Jesús es la ofrenda al Padre: “Hacer la voluntad del que me ha enviado y llevar a cabo su
obra.” (Jn 4,34). Es el Cordero de Dios, como símbolo de la redención de Israel cuando
celebró la primera Pascua. Pero esta ofrenda es libre, Jesús lo hace con total
libertad: “Nadie me quita la vida. Yo la doy voluntariamente.” (Lc 22,19). Y nos une al
Sacrificio con la Institución de la Eucaristía, cuando nos pide: “Hagan esto en memoria
mía” (Lc 22,19).
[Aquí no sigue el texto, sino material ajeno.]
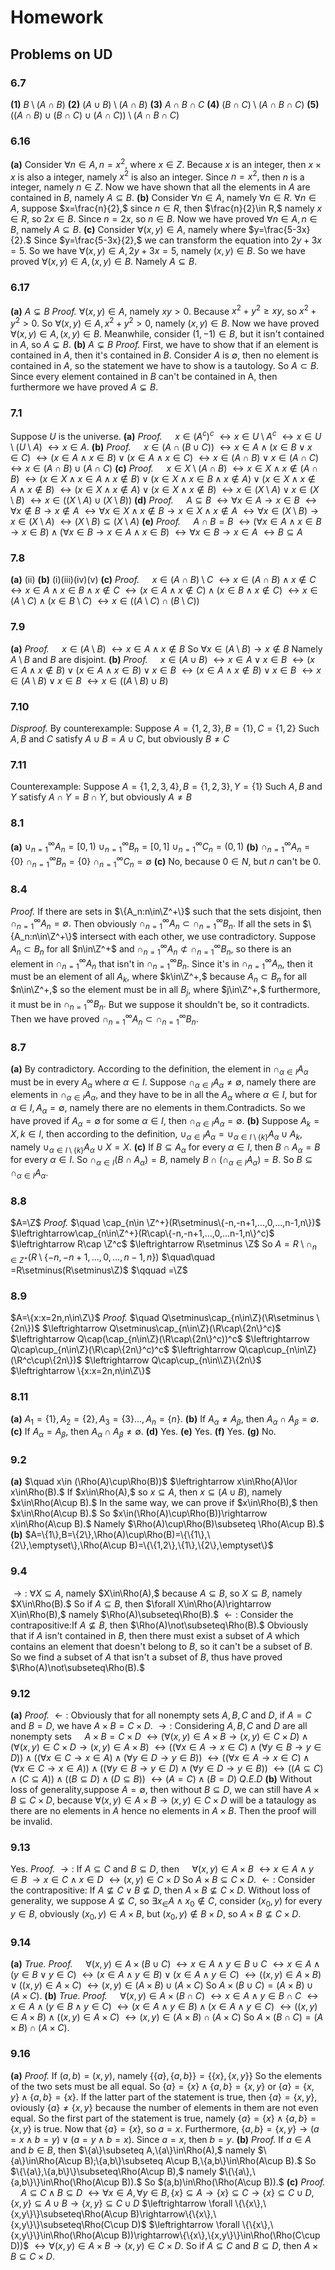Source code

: # Homework
## Problems on UD
### 6.7
**(1)** $B\setminus (A\cap B)$
**(2)** $(A\cup B)\setminus (A\cap B)$
**(3)** $A\cap B\cap C$
**(4)** $(B\cap C)\setminus (A\cap B\cap C)$
**(5)** $((A\cap B)\cup (B\cap C)\cup (A\cap C))\setminus (A\cap B\cap C)$
### 6.16
**(a)** Consider $\forall n\in A,n=x^2,$ where $x\in Z.$ Because $x$ is an integer, then $x\times x$ is also a integer, namely $x^2$ is also an integer. Since $n=x^2,$ then $n$ is a integer, namely $n\in Z.$ Now we have shown that all the elements in $A$ are contained in $B,$ namely $A\subseteq B.$
**(b)** Consider $\forall n\in A,$ namely $\forall n\in R.$ $\forall n\in A,$ suppose $x=\frac{n}{2},$ since $n\in R,$ then $\frac{n}{2}\in R,$ namely $x\in R,$ so $2x\in B.$ Since $n=2x,$ so $n\in B.$ Now we have proved $\forall n\in A,n\in B,$ namely $A\subseteq B.$
**(c)** Consider $\forall (x,y)\in A,$ namely where $y=\frac{5-3x}{2}.$ Since $y=\frac{5-3x}{2},$ we can transform the equation into $2y+3x=5.$ So we have $\forall (x,y)\in A,2y+3x=5,$ namely $(x,y)\in B.$ So we have proved $\forall (x,y)\in A,(x,y)\in B.$ Namely $A\subseteq B.$
### 6.17
**(a)** $A\subsetneq B$
*Proof.*
$\forall (x,y)\in A,$ namely $xy>0.$ Because $x^2+y^2\geq xy,$ so $x^2+y^2>0.$ So $\forall (x,y)\in A,x^2+y^2>0,$ namely $(x,y)\in B.$ Now we have proved $\forall (x,y)\in A, (x,y)\in B.$ Meanwhile, consider $(1,-1)\in B,$ but it isn't contained in $A,$ so $A\subsetneq B.$
**(b)** $A\subsetneq B$
*Proof.*
First, we have to show that if an element is contained in $A$, then it's contained in $B.$ Consider $A$ is $\emptyset,$ then no element is contained in $A,$ so the statement we have to show is a tautology. So $A\subset B.$ Since every element contained in $B$ can't be contained in A, then furthermore we have proved $A\subsetneq B.$
### 7.1
Suppose $U$ is the universe.
**(a)**
*Proof.*
 $\quad x\in (A^c)^c$
 $\leftrightarrow x\in U\setminus A^c$
 $\leftrightarrow x\in U\setminus(U\setminus A)$
 $\leftrightarrow x\in A.$
**(b)**
*Proof.*
$\quad x\in (A\cap(B\cup C))$
$\leftrightarrow x\in A\land (x\in B\lor x\in C)$
$\leftrightarrow (x\in A\land x\in B)\lor(x\in A\land x\in C)$
$\leftrightarrow x\in (A\cap B)\lor x\in (A\cap C)$
$\leftrightarrow x\in (A\cap B)\cup(A\cap C)$
**(c)**
*Proof.*
$\quad x\in X\setminus(A\cap B)$
$\leftrightarrow x\in X\land x\notin (A\cap B)$
$\leftrightarrow (x\in X\land x\in A\land x\notin B)\lor(x\in X\land x\in B\land x\notin A)\lor(x\in X\land x\notin A\land x\notin B)$
$\leftrightarrow (x\in X\land x\notin A)\lor (x\in X\land x\notin B)$
$\leftrightarrow x\in(X\setminus A)\lor x\in (X\setminus B)$
$\leftrightarrow x\in ((X\setminus A)\cup (X\setminus B))$
**(d)**
*Proof.*
$\quad A\subseteq B$
$\leftrightarrow \forall x\in A\rightarrow x\in B$
$\leftrightarrow \forall x\notin B\rightarrow x\notin A$
$\leftrightarrow \forall x\in X\land x\notin B\rightarrow x\in X\land x\notin A$
$\leftrightarrow \forall x\in(X\setminus B)\rightarrow x\in(X\setminus A)$
$\leftrightarrow (X\setminus B)\subseteq (X\setminus A)$
**(e)**
*Proof.*
$\quad A\cap B=B$
$\leftrightarrow (\forall x\in A\land x\in B\rightarrow x\in B)\land (\forall x\in B\rightarrow x\in A\land x\in B)$
$\leftrightarrow \forall x\in B\rightarrow x\in A$
$\leftrightarrow B\subseteq A$
### 7.8
**(a)**
(ii) 
**(b)**
(i)(iii)(iv)(v)
**(c)**
*Proof.*
$\quad x\in (A\cap B)\setminus C$
$\leftrightarrow x\in (A\cap B)\land x\notin C$
$\leftrightarrow x\in A\land x\in B\land x\notin C$
$\leftrightarrow(x\in A\land x\notin C)\land(x\in B\land x\notin C)$
$\leftrightarrow x\in(A\setminus C)\land(x\in B\setminus C)$
$\leftrightarrow x\in ((A\setminus C)\cap(B\setminus C))$
### 7.9
**(a)** 
*Proof.*
$\quad x\in (A\setminus B)$
$\leftrightarrow x\in A\land x\notin B$
So $\forall x\in (A\setminus B)\rightarrow x\notin B$
Namely $A\setminus B$ and $B$ are disjoint.
**(b)**
*Proof.*
$\quad x\in (A\cup B)$
$\leftrightarrow x\in A\lor x\in B$
$\leftrightarrow (x\in A\land x\notin B)\lor(x\in A\land x\in B)\lor x\in B$
$\leftrightarrow (x\in A\land x\notin B)\lor x\in B$
$\leftrightarrow x\in(A\setminus B)\lor x\in B$
$\leftrightarrow x\in((A\setminus B)\cup B)$
### 7.10
*Disproof.*
By counterexample:
Suppose $A=\{1,2,3\},B=\{1\},C=\{1,2\}$
Such $A,B$ and $C$ satisfy $A\cup B=A\cup C,$ but obviously $B\neq C$
### 7.11
Counterexample:
Suppose $A=\{1,2,3,4\},B=\{1,2,3\},Y=\{1\}$
Such $A,B$ and $Y$ satisfy $A\cap Y=B\cap Y,$ but obviously $A\neq B$
### 8.1
**(a)**
$\cup^{\infty}_{n=1}A_n=[0,1)$
$\cup^{\infty}_{n=1}B_n=[0,1]$
$\cup^{\infty}_{n=1}C_n=(0,1)$
**(b)**
$\cap^{\infty}_{n=1}A_n=\{0\}$
$\cap^{\infty}_{n=1}B_n=\{0\}$
$\cap^{\infty}_{n=1}C_n=\emptyset$
**(c)**
No, because $0\in N,$ but $n$ can't be $0$.
### 8.4
*Proof.*
If there are sets in $\{A_n:n\in\Z^+\}$ such that the sets disjoint, then $\cap^{\infty}_{n=1}A_n=\emptyset.$ Then obviously $\cap^{\infty}_{n=1}A_n\subset \cap^{\infty}_{n=1}B_n.$
If all the sets in $\{A_n:n\in\Z^+\}$ intersect with each other, we use contradictory. Suppose $A_n\subset B_n$ for all $n\in\Z^+$ and  $\cap^{\infty}_{n=1}A_n\not\subset \cap^{\infty}_{n=1}B_n,$ so there is an element in $\cap^{\infty}_{n=1}A_n$ that isn't in $\cap^{\infty}_{n=1}B_n$. Since it's in $\cap^{\infty}_{n=1}A_n$, then it must be an element of all $A_k,$ where $k\in\Z^+,$ because $A_n\subset B_n$ for all $n\in\Z^+,$ so the element must be in all $B_j,$ where $j\in\Z^+,$ furthermore, it must be in $\cap^{\infty}_{n=1}B_n.$ But we suppose it shouldn't be, so it contradicts. Then we have proved $\cap^{\infty}_{n=1}A_n\subset \cap^{\infty}_{n=1}B_n.$
### 8.7
**(a)**
By contradictory.
According to the definition, the element in $\cap_{\alpha\in I}A_\alpha$ must be in every $A_\alpha$ where $\alpha\in I.$ Suppose $\cap_{\alpha\in I}A_\alpha\neq\emptyset,$ namely there are elements in $\cap_{\alpha\in I}A_\alpha,$ and they have to be in all the $A_\alpha$ where $\alpha\in I,$ but for $\alpha\in I,A_\alpha=\emptyset,$ namely there are no elements in them.Contradicts. So we have proved if $A_\alpha=\emptyset$ for some $\alpha\in I,$ then $\cap_{\alpha\in I}A_\alpha=\emptyset.$ 
**(b)**
Suppose $A_k=X,k\in I,$ then according to the definition, $\cup_{\alpha\in I}A_\alpha=\cup_{\alpha\in I\setminus \{k\}}A_\alpha\cup A_k,$ namely $\cup_{\alpha\in I\setminus \{k\}}A_\alpha\cup X=X.$
**(c)**
If $B\subseteq A_\alpha$ for every $\alpha\in I,$ then $B\cap A_\alpha=B$ for every $\alpha\in I.$ So $\cap_{\alpha\in I}(B\cap A_\alpha)=B,$ namely $B\cap (\cap_{\alpha\in I}A_\alpha)=B.$ So $B\subseteq\cap_{\alpha\in I}A_\alpha.$
### 8.8
$A=\Z$
*Proof.*
$\quad \cap_{n\in \Z^+}(R\setminus\{-n,-n+1,...,0,...,n-1,n\})$
$\leftrightarrow\cap_{n\in\Z^+}(R\cap\{-n,-n+1,...,0,...n-1,n\}^c)$
$\leftrightarrow R\cap \Z^c$
$\leftrightarrow R\setminus \Z$
So $A=R\setminus \cap_{n\in Z^+}(R\setminus\{-n,-n+1,...,0,...,n-1,n\})$
$\quad\quad =R\setminus(R\setminus\Z)$
$\qquad =\Z$
### 8.9
$A=\{x:x=2n,n\in\Z\}$
*Proof.*
$\quad Q\setminus\cap_{n\in\Z}(\R\setminus \{2n\})$
$\leftrightarrow Q\setminus\cap_{n\in\Z}(\R\cap\{2n\}^c)$
$\leftrightarrow Q\cap(\cap_{n\in\Z}(\R\cap\{2n\}^c))^c$
$\leftrightarrow Q\cap\cup_{n\in\Z}(\R\cap\{2n\}^c)^c$
$\leftrightarrow Q\cap\cup_{n\in\Z}(\R^c\cup\{2n\})$
$\leftrightarrow Q\cap\cup_{n\in\\Z}\{2n\}$
$\leftrightarrow \{x:x=2n,n\in\Z\}$
### 8.11
**(a)**
$A_1=\{1\},A_2=\{2\},A_3=\{3\}...,A_n=\{n\}.$
**(b)**
If $A_\alpha\neq A_\beta,$ then $A_\alpha\cap A_\beta=\emptyset.$
**(c)**
If $A_\alpha=A_\beta,$ then $A_\alpha\cap A_\beta\neq\emptyset.$
**(d)**
Yes.
**(e)**
Yes.
**(f)**
Yes.
**(g)**
No.
### 9.2
**(a)**
$\quad x\in (\Rho(A)\cup\Rho(B))$
$\leftrightarrow x\in\Rho(A)\lor x\in\Rho(B).$
If $x\in\Rho(A),$ so $x\subseteq A,$ then $x\subseteq (A\cup B),$ namely $x\in\Rho(A\cup B).$
In the same way, we can prove if $x\in\Rho(B),$ then $x\in\Rho(A\cup B).$
So $x\in(\Rho(A)\cup\Rho(B))\rightarrow x\in\Rho(A\cup B).$
Namely $\Rho(A)\cup\Rho(B)\subseteq \Rho(A\cup B).$
**(b)**
$A=\{1\},B=\{2\},\Rho(A)\cup\Rho(B)=\{\{1\},\{2\},\emptyset\},\Rho(A\cup B)=\{\{1,2\},\{1\},\{2\},\emptyset\}$
### 9.4
$\rightarrow:$
$\forall X\subseteq A,$ namely $X\in\Rho(A),$ because $A\subseteq B,$ so $X\subseteq B,$ namely $X\in\Rho(B).$ So if $A\subseteq B,$ then $\forall X\in\Rho(A)\rightarrow X\in\Rho(B),$ namely $\Rho(A)\subseteq\Rho(B).$
$\leftarrow:$
Consider the contrapositive:If $A\not\subseteq B,$ then $\Rho(A)\not\subseteq\Rho(B).$ Obviously that if $A$ isn't contained in $B,$ then there must exist a subset of $A$ which contains an element that doesn't belong to $B,$ so it can't be a subset of $B.$ So we find a subset of $A$ that isn't a subset of $B,$ thus have proved $\Rho(A)\not\subseteq\Rho(B).$
### 9.12
**(a)**
*Proof.*
$\leftarrow:$
Obviously that for all nonempty sets $A,B,C$ and $D,$ if $A=C$ and $B=D,$ we have $A\times B=C\times D.$
$\rightarrow:$
Considering $A,B,C$ and $D$ are all nonempty sets
$\quad A\times B=C\times D$
$\leftrightarrow (\forall(x,y)\in A\times B\rightarrow(x,y)\in C\times D)\land(\forall(x,y)\in C\times D\rightarrow(x,y)\in A\times B)$
$\leftrightarrow ((\forall x\in A\rightarrow x\in C)\land(\forall y\in B\rightarrow y\in D))\land((\forall x\in C\rightarrow x\in A)\land(\forall y\in D\rightarrow y\in B))$
$\leftrightarrow((\forall x\in A\rightarrow x\in C)\land(\forall x\in C\rightarrow x\in A))\land((\forall y\in B\rightarrow y\in D)\land(\forall y\in D\rightarrow y\in B))$
$\leftrightarrow ((A\subseteq C)\land(C\subseteq A))\land((B\subseteq D)\land(D\subseteq B))$
$\leftrightarrow (A=C)\land(B=D)$
$Q.E.D$
**(b)**
Without loss of generality,suppose $A=\emptyset,$ then without $B\subseteq D,$ we can still have $A\times B\subseteq C\times D,$ because $\forall(x,y)\in A\times B\rightarrow(x,y)\in C\times D$ will be a tataulogy as there are no elements in $A$ hence no elements in $A\times B.$ Then the proof will be invalid.
### 9.13
Yes.
*Proof.*
$\rightarrow:$
If $A\subseteq C$ and $B\subseteq D,$ then
$\quad \forall(x,y)\in A\times B$
$\leftrightarrow x\in A\land y\in B$
$\rightarrow x\in C\land x\in D$
$\leftrightarrow (x,y)\in C\times D$
So $A\times B\subseteq C\times D.$
$\leftarrow:$
Consider the contrapositive: If $A\not\subseteq C\lor B\not\subseteq D,$ then $A\times B\not\subseteq C\times D.$
Without loss of generality, we suppose $A\not\subseteq C,$ so $\exists x_\in A\land x_0\notin C,$ consider $(x_0,y)$ for every $y\in B,$ obviously $(x_0,y)\in A\times B,$ but $(x_0,y)\notin B\times D,$ so $A\times B\not\subseteq C\times D.$
### 9.14
**(a)**
*True.*
*Proof.*
$\quad\forall(x,y)\in A\times(B\cup C)$
$\leftrightarrow x\in A\land y\in B\cup C$
$\leftrightarrow x\in A\land (y\in B\lor y\in C)$
$\leftrightarrow (x\in A\land y\in B)\lor(x\in A\land y\in C)$
$\leftrightarrow ((x,y)\in A\times B)\lor((x,y)\in A\times C)$
$\leftrightarrow (x,y)\in (A\times B)\cup(A\times C)$
So $A\times(B\cup C)=(A\times B)\cup(A\times C).$
**(b)**
*True.*
*Proof.*
$\quad\forall(x,y)\in A\times(B\cap C)$
$\leftrightarrow x\in A\land y\in B\cap C$
$\leftrightarrow x\in A\land (y\in B\land y\in C)$
$\leftrightarrow (x\in A\land y\in B)\land(x\in A\land y\in C)$
$\leftrightarrow ((x,y)\in A\times B)\land((x,y)\in A\times C)$
$\leftrightarrow(x,y)\in(A\times B)\cap(A\times C)$
So $A\times(B\cap C)=(A\times B)\cap(A\times C).$
### 9.16
**(a)**
*Proof.*
If $(a,b)=(x,y),$ namely $\{\{a\},\{a,b\}\}=\{\{x\},\{x,y\}\}$
So the elements of the two sets must be all equal.
So $\{a\}=\{x\}\land\{a,b\}=\{x,y\}$ or $\{a\}=\{x,y\}\land\{a,b\}=\{x\}.$
If the latter part of the statement is true, then $\{a\}=\{x,y\},$ oviously $\{a\}\neq\{x,y\}$ because the number of elements in them are not even equal. So the first part of the statement is true, namely $\{a\}=\{x\}\land\{a,b\}=\{x,y\}$ is true.
Now that $\{a\}=\{x\},$ so $a=x.$ Furthermore, $\{a,b\}=\{x,y\}\rightarrow (a=x\land b=y)\lor(a=y\land b=x).$ Since $a=x,$ then $b=y.$
**(b)**
*Proof.*
If $a\in A$ and $b\in B,$ then $\{a\}\subseteq A,\{a\}\in\Rho(A),$ namely $\{a\}\in\Rho(A\cup B);\{a,b\}\subseteq A\cup B,\{a,b\}\in\Rho(A\cup B).$ So $\{\{a\},\{a,b\}\}\subseteq\Rho(A\cup B),$ namely $\{\{a\},\{a,b\}\}\in\Rho(\Rho(A\cup B)).$ So $(a,b)\in\Rho(\Rho(A\cup B)).$
**(c)**
*Proof.*
$\quad A\subseteq C\land B\subseteq D$
$\leftrightarrow\forall x\in A,\forall y\in B,\{x\}\subseteq A\rightarrow\{x\}\subseteq C\rightarrow\{x\}\subseteq C\cup D,\{x,y\}\subseteq A\cup B\rightarrow\{x,y\}\subseteq C\cup D$
$\leftrightarrow \forall \{\{x\},\{x,y\}\}\subseteq\Rho(A\cup B)\rightarrow\{\{x\},\{x,y\}\}\subseteq\Rho(C\cup D)$
$\leftrightarrow \forall \{\{x\},\{x,y\}\}\in\Rho(\Rho(A\cup B))\rightarrow\{\{x\},\{x,y\}\}\in\Rho(\Rho(C\cup D))$
$\leftrightarrow\forall(x,y)\in A\times B\rightarrow(x,y)\in C\times D.$
So if $A\subseteq C$ and $B\subseteq D,$ then $A\times B\subseteq C\times D.$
Nos une también al pedirnos que carguemos con nuestras cruces; al
respecto, Santa Rosa de Lima dice:“Fuera de la cruz no hay otra escala por donde subir al
cielo.”; y María es la que más íntimamente está unida al misterio de su sufrimiento
redentor. Ella es quien más Lo conoce, y a quien la profetisa Ana le anunció: “A ti misma
una espada te atravesará el corazón” (Lc 2,15).
“y sepultado”: Jesús no solo murió por nuestros pecados, sino que gustó la muerte…
conoció el estado de muerte, es decir, la separación entre el alma y el cuerpo. Dios no
impidió su muerte, según la naturaleza humana, pero unió su alma y su cuerpo con la
Resurrección, para que sea Él mismo en persona el punto de encuentro entre la muerte y la
vida. Aunque estas dos partes (cuerpo y alma) existieron desde un principio en la persona
del Verbo, con la muerte fueron separados uno del otro; sin embargo, permanecieron cada
cual en la misma persona del Verbo.
La Resurrección al tercer día es una prueba de incorruptibilidad de su cuerpo, ya que se
suponía que al cuarto día se daba la corrupción.
Con el Bautismo nosotros bajamos al sepulcro, muriendo al pecado. Como dice San
Pablo: “Por el bautismo fuimos sepultados con él en la muerte, para que así como Cristo
resucitó por la gloria del Padre, también nosotros llevemos una Vida nueva.” (Rm 6,4).